A single stretch of the material below is to be transcribed exactly, starting at the line with "- invented by" and ending after the line with "- HTTPS provides secure websites".

THE DATA START

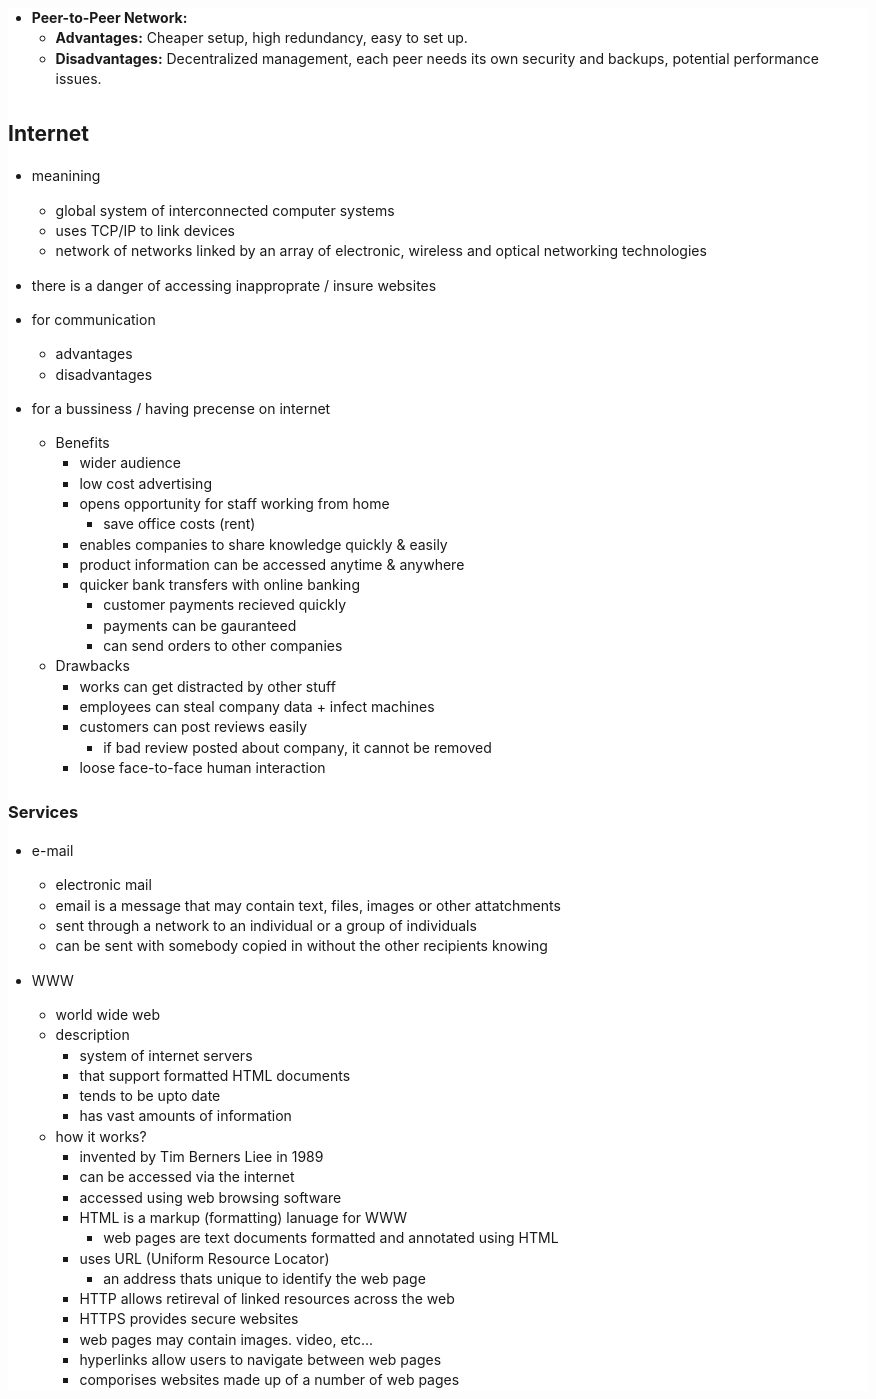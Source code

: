 - **Peer-to-Peer Network:**
  - **Advantages:** Cheaper setup, high redundancy, easy to set up.
  - **Disadvantages:** Decentralized management, each peer needs its own security and backups, potential performance issues.

## Internet

- meanining
    - global system of interconnected computer systems
    - uses TCP/IP to link devices
    - network of networks linked by an array of electronic, wireless and optical networking technologies
- there is a danger of accessing inapproprate / insure websites
- for communication
    - advantages
    - disadvantages

- for a bussiness / having precense on internet
    - Benefits
        - wider audience
        - low cost advertising
        - opens opportunity for staff working from home
            - save office costs (rent)
        - enables companies to share knowledge quickly & easily
        - product information can be accessed anytime & anywhere
        - quicker bank transfers with online banking
            - customer payments recieved quickly
            - payments can be gauranteed
            - can send orders to other companies
    - Drawbacks
        - works can get distracted by other stuff
        - employees can steal company data + infect machines
        - customers can post reviews easily
            - if bad review posted about company, it cannot be removed
        - loose face-to-face human interaction

        
### Services

- e-mail
    - electronic mail
    - email is a message that may contain text, files, images or other attatchments
    - sent through a network to an individual or a group of individuals
    - can be sent with somebody copied in without the other recipients knowing

- WWW
    - world wide web
    - description
        - system of internet servers
        - that support formatted HTML documents
        - tends to be upto date
        - has vast amounts of information
    - how it works?
        - invented by Tim Berners Liee in 1989
        - can be accessed via the internet
        - accessed using web browsing software
        - HTML is a markup (formatting) lanuage for WWW
            - web pages are text documents formatted and annotated using HTML
        - uses URL (Uniform Resource Locator) 
            - an address thats unique to identify the web page
        - HTTP allows retireval of linked resources across the web
        - HTTPS provides secure websites
        - web pages may contain images. video, etc...
        - hyperlinks allow users to navigate between web pages
        - comporises websites made up of a number of web pages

THE DATA END

OUTPUT OF THE TASK:
        - invented by Tim Berners Liee in 1989
        - can be accessed via the internet
        - accessed using web browsing software
        - HTML is a markup (formatting) lanuage for WWW
            - web pages are text documents formatted and annotated using HTML
        - uses URL (Uniform Resource Locator) 
            - an address thats unique to identify the web page
        - HTTP allows retireval of linked resources across the web
        - HTTPS provides secure websites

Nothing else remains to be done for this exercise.